- [What needs to be done]: Which lines below contain the word "pairs"? Copy each one.

- [Stored data entries]:
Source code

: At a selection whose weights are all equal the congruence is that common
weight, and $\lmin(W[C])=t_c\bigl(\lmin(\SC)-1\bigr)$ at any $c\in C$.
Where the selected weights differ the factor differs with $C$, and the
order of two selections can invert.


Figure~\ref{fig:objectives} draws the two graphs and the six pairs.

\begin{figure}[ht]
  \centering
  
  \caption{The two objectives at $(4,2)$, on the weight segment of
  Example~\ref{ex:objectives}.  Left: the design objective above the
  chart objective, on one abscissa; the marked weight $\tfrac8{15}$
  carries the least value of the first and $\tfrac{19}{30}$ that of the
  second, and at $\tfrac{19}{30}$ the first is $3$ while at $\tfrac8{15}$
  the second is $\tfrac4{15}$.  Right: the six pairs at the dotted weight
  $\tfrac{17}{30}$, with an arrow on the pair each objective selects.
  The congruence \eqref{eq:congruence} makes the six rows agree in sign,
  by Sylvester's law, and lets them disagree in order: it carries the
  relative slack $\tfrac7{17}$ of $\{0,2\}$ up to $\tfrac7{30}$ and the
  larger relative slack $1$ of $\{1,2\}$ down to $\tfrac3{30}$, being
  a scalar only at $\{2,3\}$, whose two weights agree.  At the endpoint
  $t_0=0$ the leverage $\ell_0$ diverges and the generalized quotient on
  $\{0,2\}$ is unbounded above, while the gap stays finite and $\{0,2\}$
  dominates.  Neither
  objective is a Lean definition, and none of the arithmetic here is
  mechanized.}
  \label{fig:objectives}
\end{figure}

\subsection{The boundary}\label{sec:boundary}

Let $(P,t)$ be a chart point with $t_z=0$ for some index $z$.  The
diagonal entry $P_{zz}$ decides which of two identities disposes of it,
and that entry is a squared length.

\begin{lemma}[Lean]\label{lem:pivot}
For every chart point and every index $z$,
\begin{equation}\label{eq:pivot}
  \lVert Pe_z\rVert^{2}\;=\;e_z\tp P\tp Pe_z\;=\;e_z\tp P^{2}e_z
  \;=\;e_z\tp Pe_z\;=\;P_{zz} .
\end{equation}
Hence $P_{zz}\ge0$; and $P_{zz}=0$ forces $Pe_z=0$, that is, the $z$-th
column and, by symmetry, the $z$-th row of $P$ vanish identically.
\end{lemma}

- [Result of the exercise]:
Figure~\ref{fig:objectives} draws the two graphs and the six pairs.
  the second is $\tfrac4{15}$.  Right: the six pairs at the dotted weight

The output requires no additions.